A bord des canots, les naturalistes qui nous guideront à travers le cimetière d'icebergs |
A bord du Zodiac™,
notre horizon parait barré par un haut mur irrégulier. Nous suivons un parcours
labyrinthique entre des géants de glace qui, vus du ras de l'eau, n'en
paraissent que plus menaçants. La nature a sculpté des blocs, des pointes, des
ondulations, des arches éphémères. Cela peut être très massif ou très élégant,
aucun de ces icebergs ne se ressemble, ils sont tous fascinants.
Le ciel plombé
et la mer lisse comme du mercure mettent en valeur tous les détails. Avec le
gris environnant, les formes et les couleurs se détachent mieux que sous le
soleil éblouissant qui masque les teintes subtiles de certaines de ces
sculptures.
Inventaire non
exhaustif de la galerie des glaces :
Clichés garantis sans retouches |
La glace bleue est plus compacte que la blanche, elle est sans bulles d'air et filtre la lumière différemment |
Radio pulmonaire ? Non, glace compacte ! |
Retour à bord à
11h00, frigorifiés. Une bonne soupe ou un café nous attendent au salon du pont
3 pour nous revigorer. Nous avons choisi le café.
12h10,
appareillage de Savissivik. Une heure plus tard, le Soléal navigue par le
travers du cap York au profil caractéristique. C'est un gigantesque coin enfoncé
dans la mer de Baffin qui ferme la baie de Melville à l'ouest et qui marque
l'entrée du détroit de Nares. Au-delà, ça devient compliqué ; au-delà, c'est la
glace qui décide.
En navigant au large du cap York |
Nous n'avons pas
fini de doubler le cap York que nous passons à proximité de ce monstre qui ne
compte pas moins de 3 arches. Il est gigantesque, pas sûr que le Soléal fasse
le poids à côté.
Le cap York,
c'est la fin de la partie groenlandaise de cette croisière qui a magnifiquement
débuté. Maintenant, route au sud-ouest pour traverser la mer de Baffin. Cap
vers Pond Inlet, tout au nord de l'île Baffin. Un autre voyage commence vers le
Nunavut, vaste territoire au nord du Canada.

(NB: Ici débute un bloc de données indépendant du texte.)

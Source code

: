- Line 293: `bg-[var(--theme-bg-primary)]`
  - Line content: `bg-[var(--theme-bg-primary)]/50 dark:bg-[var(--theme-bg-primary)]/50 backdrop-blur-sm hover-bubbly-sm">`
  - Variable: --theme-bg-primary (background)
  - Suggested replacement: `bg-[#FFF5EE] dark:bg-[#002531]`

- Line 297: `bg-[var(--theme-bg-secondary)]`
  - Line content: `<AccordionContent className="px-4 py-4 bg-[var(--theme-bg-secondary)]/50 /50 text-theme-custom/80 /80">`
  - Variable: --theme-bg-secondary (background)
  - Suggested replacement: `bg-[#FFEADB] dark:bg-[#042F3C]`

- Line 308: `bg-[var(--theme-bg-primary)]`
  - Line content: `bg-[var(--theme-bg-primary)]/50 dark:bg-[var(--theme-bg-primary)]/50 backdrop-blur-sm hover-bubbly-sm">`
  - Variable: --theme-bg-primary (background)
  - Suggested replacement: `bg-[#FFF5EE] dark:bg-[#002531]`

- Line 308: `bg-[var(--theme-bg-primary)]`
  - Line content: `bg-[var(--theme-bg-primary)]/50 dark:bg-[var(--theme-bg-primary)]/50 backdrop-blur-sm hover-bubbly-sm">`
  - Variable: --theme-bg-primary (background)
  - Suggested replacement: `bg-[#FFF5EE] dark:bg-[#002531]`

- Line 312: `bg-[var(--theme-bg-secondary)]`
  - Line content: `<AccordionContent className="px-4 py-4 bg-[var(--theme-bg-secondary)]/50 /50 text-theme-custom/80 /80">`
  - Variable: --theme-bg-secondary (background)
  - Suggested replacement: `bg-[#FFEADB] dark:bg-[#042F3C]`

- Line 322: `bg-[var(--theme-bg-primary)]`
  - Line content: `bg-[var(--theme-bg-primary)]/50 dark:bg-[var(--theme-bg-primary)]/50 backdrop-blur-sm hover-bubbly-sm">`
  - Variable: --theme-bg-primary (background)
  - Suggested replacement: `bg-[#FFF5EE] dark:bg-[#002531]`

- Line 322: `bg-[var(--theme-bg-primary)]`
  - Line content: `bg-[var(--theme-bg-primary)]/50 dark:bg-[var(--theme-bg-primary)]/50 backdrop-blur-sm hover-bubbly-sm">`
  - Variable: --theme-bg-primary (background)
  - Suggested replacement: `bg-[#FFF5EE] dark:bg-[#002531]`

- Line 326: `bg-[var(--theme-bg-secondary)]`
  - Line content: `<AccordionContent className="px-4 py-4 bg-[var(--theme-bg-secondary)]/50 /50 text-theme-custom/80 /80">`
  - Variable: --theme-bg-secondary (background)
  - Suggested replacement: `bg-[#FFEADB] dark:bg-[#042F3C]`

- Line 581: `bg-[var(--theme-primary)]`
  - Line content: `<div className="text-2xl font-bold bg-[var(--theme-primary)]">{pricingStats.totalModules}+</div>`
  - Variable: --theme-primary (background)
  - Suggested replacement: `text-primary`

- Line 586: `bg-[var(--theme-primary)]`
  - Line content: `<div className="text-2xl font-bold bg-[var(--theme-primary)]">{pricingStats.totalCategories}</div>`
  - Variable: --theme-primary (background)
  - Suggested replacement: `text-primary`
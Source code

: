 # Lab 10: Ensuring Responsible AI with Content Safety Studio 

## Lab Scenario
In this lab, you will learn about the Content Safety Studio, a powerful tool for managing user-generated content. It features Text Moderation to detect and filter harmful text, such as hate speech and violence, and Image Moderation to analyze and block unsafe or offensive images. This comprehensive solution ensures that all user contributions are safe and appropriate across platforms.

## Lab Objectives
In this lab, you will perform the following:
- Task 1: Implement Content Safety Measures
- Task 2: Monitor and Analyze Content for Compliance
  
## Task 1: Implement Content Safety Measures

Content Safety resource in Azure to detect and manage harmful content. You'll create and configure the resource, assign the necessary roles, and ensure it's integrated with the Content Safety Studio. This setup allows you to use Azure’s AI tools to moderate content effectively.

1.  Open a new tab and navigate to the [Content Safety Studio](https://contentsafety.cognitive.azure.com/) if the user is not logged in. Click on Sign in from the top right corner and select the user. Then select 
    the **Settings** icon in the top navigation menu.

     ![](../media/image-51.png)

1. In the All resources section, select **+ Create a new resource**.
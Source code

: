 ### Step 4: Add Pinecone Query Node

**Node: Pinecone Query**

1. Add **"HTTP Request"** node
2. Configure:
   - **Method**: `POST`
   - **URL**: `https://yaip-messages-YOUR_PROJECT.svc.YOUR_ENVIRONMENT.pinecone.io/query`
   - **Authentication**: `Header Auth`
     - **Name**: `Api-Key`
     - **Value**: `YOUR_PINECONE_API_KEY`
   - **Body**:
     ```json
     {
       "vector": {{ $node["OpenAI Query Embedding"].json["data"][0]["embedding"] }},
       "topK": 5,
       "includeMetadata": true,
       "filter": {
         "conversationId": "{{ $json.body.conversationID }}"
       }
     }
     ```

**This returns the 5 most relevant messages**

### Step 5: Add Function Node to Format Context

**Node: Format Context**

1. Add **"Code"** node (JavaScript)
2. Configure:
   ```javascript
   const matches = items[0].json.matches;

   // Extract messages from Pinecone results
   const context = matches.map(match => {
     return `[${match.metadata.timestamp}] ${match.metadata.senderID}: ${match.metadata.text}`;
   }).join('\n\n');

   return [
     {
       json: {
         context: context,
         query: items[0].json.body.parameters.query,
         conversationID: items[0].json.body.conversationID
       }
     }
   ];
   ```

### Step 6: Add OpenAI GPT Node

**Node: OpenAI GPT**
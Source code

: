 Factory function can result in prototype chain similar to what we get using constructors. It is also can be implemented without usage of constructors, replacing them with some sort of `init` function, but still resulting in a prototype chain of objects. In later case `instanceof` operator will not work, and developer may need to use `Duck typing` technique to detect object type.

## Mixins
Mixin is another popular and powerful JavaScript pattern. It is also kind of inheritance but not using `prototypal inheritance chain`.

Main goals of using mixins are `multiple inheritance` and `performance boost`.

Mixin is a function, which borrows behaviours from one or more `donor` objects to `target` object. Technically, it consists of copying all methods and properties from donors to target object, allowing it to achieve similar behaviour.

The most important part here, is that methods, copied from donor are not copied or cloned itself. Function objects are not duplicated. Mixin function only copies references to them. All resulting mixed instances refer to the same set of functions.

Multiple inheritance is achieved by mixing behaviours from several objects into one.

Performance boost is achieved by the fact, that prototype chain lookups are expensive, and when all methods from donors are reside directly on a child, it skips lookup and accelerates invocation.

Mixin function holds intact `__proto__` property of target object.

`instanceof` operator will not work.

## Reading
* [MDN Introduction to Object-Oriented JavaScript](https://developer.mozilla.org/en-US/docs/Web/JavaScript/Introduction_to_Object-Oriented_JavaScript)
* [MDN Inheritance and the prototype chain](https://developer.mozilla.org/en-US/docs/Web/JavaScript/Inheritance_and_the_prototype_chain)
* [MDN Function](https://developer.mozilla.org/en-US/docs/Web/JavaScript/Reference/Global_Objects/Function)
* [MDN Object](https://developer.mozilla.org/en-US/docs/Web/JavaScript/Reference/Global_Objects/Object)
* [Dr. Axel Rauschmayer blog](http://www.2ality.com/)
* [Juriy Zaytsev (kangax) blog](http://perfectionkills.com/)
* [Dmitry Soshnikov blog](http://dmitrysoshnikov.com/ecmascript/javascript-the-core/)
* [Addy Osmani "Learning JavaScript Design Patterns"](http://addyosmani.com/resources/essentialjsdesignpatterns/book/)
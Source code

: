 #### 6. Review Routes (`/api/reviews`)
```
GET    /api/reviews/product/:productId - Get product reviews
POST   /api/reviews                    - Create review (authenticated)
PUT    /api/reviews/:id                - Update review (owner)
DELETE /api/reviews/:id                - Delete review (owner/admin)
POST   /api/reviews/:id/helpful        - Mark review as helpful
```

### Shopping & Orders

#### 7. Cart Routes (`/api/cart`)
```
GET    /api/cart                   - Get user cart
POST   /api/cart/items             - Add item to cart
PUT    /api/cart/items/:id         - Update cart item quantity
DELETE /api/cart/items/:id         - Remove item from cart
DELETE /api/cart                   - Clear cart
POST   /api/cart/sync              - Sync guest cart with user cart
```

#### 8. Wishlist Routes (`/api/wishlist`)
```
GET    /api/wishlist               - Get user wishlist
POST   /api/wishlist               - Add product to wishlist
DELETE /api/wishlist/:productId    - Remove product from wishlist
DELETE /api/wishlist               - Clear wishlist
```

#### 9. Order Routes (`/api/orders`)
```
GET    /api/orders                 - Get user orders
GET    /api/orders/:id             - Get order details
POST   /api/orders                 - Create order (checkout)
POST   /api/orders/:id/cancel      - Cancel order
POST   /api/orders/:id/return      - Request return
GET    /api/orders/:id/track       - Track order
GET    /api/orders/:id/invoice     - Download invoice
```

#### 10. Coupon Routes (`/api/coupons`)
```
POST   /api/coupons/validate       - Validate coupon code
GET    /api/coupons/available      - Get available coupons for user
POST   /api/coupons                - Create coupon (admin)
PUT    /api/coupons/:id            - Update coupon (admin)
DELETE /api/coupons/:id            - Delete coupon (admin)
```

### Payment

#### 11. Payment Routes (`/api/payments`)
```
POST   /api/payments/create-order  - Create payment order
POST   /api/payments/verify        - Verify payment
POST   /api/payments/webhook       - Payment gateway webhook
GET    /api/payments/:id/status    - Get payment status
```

23h30, cap vers le Nunavut, quelque part en mer de Baffin |
Ce temps gris et calme va si bien à la glace... Bien mieux je trouve qu'un grand ciel bleu. C'est magnifique!
RépondreSupprimerJe garde un très bon souvenir de mes 2 passages au cap York, notamment lors du second sous un ciel couvert… Les icebergs étaient magnifiques avec cette lumière comme lors de ton passage.
RépondreSupprimerbelle balade en zodiac,avec des icebergs et des couleurs que j'aime.
RépondreSupprimerSuper beau ! Des sculptures de glace naturelles ! Grandiose ! Et ces couleurs ! Des paysages que vous avez eu la chance de découvrir !
RépondreSupprimerMagnifique balade en zodiac parmi ces superbes icebergs.